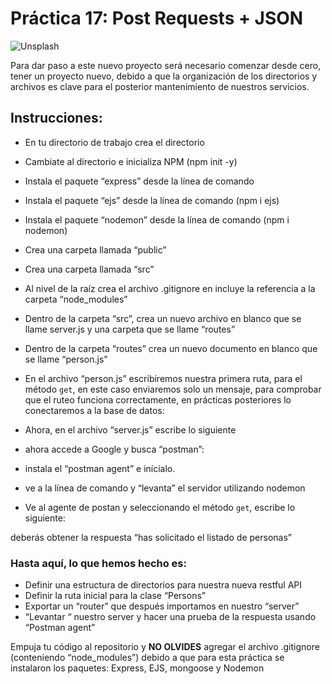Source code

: # Práctica 17: Post Requests + JSON

![Unsplash](https://images.unsplash.com/photo-1679678691005-3815eb29bc61?ixlib=rb-4.0.3&ixid=MnwxMjA3fDF8MHxwaG90by1wYWdlfHx8fGVufDB8fHx8&auto=format&fit=crop&w=869&q=80)

Para dar paso a este nuevo proyecto será necesario comenzar desde cero, tener un
proyecto nuevo, debido a que la organización de los directorios y archivos es clave para el
posterior mantenimiento de nuestros servicios.
## Instrucciones:
- En tu directorio de trabajo crea el directorio
- Cambiate al directorio e inicializa NPM (npm init -y)
- Instala el paquete “express” desde la línea de comando
- Instala el paquete “ejs” desde la línea de comando (npm i ejs)
- Instala el paquete “nodemon” desde la línea de comando (npm i nodemon)
- Crea una carpeta llamada “public”
- Crea una carpeta llamada “src”
- Al nivel de la raíz crea el archivo .gitignore en incluye la referencia a la carpeta “node_modules”
- Dentro de la carpeta “src”, crea un nuevo archivo en blanco que se llame server.js y
una carpeta que se llame “routes”

- Dentro de la carpeta “routes” crea un nuevo documento en blanco que se llame
“person.js”

- En el archivo “person.js” escribiremos nuestra primera ruta, para el método `get`, en
este caso enviaremos solo un mensaje, para comprobar que el ruteo funciona
correctamente, en prácticas posteriores lo conectaremos a la base de datos:

- Ahora, en el archivo “server.js” escribe lo siguiente

- ahora accede a Google y busca “postman”:

- instala el “postman agent” e inícialo.
- ve a la línea de comando y “levanta” el servidor utilizando nodemon

- Ve al agente de postan y seleccionando el método `get`, escribe lo siguiente:

deberás obtener la respuesta “has solicitado el listado de personas”
### Hasta aquí, lo que hemos hecho es:
- Definir una estructura de directorios para nuestra nueva restful API
- Definir la ruta inicial para la clase “Persons”
- Exportar un “router” que después importamos en nuestro “server”
- “Levantar “ nuestro server y hacer una prueba de la respuesta usando “Postman
agent”

Empuja tu código al repositorio y **NO OLVIDES** agregar el archivo .gitignore (conteniendo
“node_modules”) debido a que para esta práctica se instalaron los paquetes: Express, EJS,
mongoose y Nodemon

::::::

■ WHAT YOU WILL DO ■
Everything from the line containing "### Hasta aquí, lo" to the end of the data above should be quoted exactly, please, both ends included, and nothing outside that span.

■ RESPONSE ■
### Hasta aquí, lo que hemos hecho es:
- Definir una estructura de directorios para nuestra nueva restful API
- Definir la ruta inicial para la clase “Persons”
- Exportar un “router” que después importamos en nuestro “server”
- “Levantar “ nuestro server y hacer una prueba de la respuesta usando “Postman
agent”

Empuja tu código al repositorio y **NO OLVIDES** agregar el archivo .gitignore (conteniendo
“node_modules”) debido a que para esta práctica se instalaron los paquetes: Express, EJS,
mongoose y Nodemon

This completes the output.